(PROBLEM TO SOLVE):
Print each entry precisely; exclude the pictures.

(RECORDS PROVIDED):
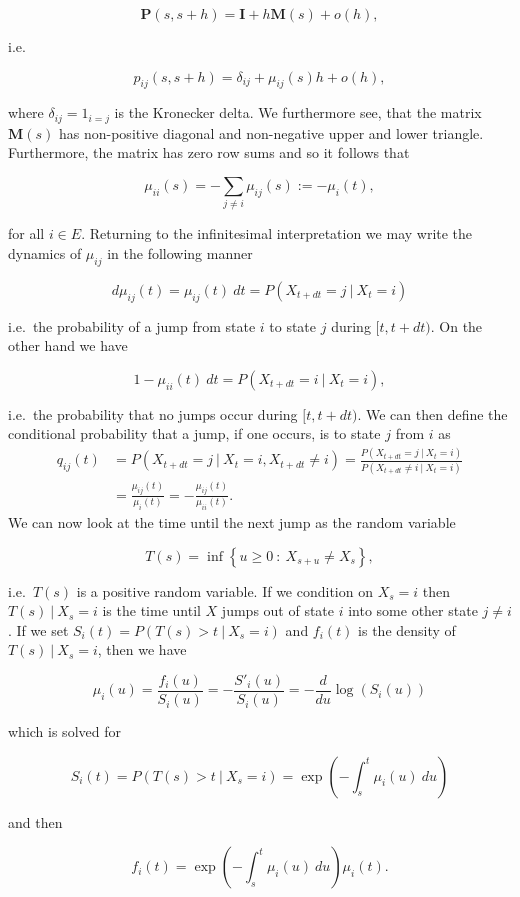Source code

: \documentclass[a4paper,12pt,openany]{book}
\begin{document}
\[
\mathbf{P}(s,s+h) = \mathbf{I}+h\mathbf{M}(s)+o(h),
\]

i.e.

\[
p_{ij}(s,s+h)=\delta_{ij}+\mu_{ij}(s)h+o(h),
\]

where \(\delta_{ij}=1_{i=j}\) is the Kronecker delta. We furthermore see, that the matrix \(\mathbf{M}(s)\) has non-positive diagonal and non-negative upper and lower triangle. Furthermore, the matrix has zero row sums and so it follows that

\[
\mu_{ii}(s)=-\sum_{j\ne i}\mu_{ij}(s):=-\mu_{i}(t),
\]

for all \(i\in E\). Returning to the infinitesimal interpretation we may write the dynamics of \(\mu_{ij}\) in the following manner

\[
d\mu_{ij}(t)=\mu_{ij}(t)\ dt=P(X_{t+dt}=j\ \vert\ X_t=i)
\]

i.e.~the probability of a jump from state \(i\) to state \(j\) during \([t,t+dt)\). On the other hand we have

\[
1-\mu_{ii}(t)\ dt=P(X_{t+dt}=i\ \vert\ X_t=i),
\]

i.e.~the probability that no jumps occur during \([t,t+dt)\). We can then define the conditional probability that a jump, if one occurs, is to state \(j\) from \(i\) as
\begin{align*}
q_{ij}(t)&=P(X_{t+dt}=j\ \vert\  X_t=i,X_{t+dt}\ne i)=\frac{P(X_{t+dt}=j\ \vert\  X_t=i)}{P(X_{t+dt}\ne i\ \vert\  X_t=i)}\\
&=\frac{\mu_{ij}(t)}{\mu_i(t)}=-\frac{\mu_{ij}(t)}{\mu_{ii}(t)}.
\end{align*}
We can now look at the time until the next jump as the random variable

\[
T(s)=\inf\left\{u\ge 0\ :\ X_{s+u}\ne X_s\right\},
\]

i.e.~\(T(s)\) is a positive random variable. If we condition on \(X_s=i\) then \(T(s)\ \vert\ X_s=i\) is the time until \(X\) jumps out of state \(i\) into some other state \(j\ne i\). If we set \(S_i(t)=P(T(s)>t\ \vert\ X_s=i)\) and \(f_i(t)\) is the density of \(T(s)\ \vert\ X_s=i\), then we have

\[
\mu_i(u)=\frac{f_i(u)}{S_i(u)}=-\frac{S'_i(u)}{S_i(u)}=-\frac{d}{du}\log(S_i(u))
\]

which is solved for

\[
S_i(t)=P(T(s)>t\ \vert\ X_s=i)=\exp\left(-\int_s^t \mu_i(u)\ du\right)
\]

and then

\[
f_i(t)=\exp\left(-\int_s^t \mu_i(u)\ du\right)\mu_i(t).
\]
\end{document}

(EXERCISE RESULT):
Source code

: \documentclass[a4paper,12pt,openany]{book}
\begin{document}
\[
\mathbf{P}(s,s+h) = \mathbf{I}+h\mathbf{M}(s)+o(h),
\]

i.e.

\[
p_{ij}(s,s+h)=\delta_{ij}+\mu_{ij}(s)h+o(h),
\]

where \(\delta_{ij}=1_{i=j}\) is the Kronecker delta. We furthermore see, that the matrix \(\mathbf{M}(s)\) has non-positive diagonal and non-negative upper and lower triangle. Furthermore, the matrix has zero row sums and so it follows that

\[
\mu_{ii}(s)=-\sum_{j\ne i}\mu_{ij}(s):=-\mu_{i}(t),
\]

for all \(i\in E\). Returning to the infinitesimal interpretation we may write the dynamics of \(\mu_{ij}\) in the following manner

\[
d\mu_{ij}(t)=\mu_{ij}(t)\ dt=P(X_{t+dt}=j\ \vert\ X_t=i)
\]

i.e.~the probability of a jump from state \(i\) to state \(j\) during \([t,t+dt)\). On the other hand we have

\[
1-\mu_{ii}(t)\ dt=P(X_{t+dt}=i\ \vert\ X_t=i),
\]

i.e.~the probability that no jumps occur during \([t,t+dt)\). We can then define the conditional probability that a jump, if one occurs, is to state \(j\) from \(i\) as
\begin{align*}
q_{ij}(t)&=P(X_{t+dt}=j\ \vert\  X_t=i,X_{t+dt}\ne i)=\frac{P(X_{t+dt}=j\ \vert\  X_t=i)}{P(X_{t+dt}\ne i\ \vert\  X_t=i)}\\
&=\frac{\mu_{ij}(t)}{\mu_i(t)}=-\frac{\mu_{ij}(t)}{\mu_{ii}(t)}.
\end{align*}
We can now look at the time until the next jump as the random variable

\[
T(s)=\inf\left\{u\ge 0\ :\ X_{s+u}\ne X_s\right\},
\]

i.e.~\(T(s)\) is a positive random variable. If we condition on \(X_s=i\) then \(T(s)\ \vert\ X_s=i\) is the time until \(X\) jumps out of state \(i\) into some other state \(j\ne i\). If we set \(S_i(t)=P(T(s)>t\ \vert\ X_s=i)\) and \(f_i(t)\) is the density of \(T(s)\ \vert\ X_s=i\), then we have

\[
\mu_i(u)=\frac{f_i(u)}{S_i(u)}=-\frac{S'_i(u)}{S_i(u)}=-\frac{d}{du}\log(S_i(u))
\]

which is solved for

\[
S_i(t)=P(T(s)>t\ \vert\ X_s=i)=\exp\left(-\int_s^t \mu_i(u)\ du\right)
\]

and then

\[
f_i(t)=\exp\left(-\int_s^t \mu_i(u)\ du\right)\mu_i(t).
\]
\end{document}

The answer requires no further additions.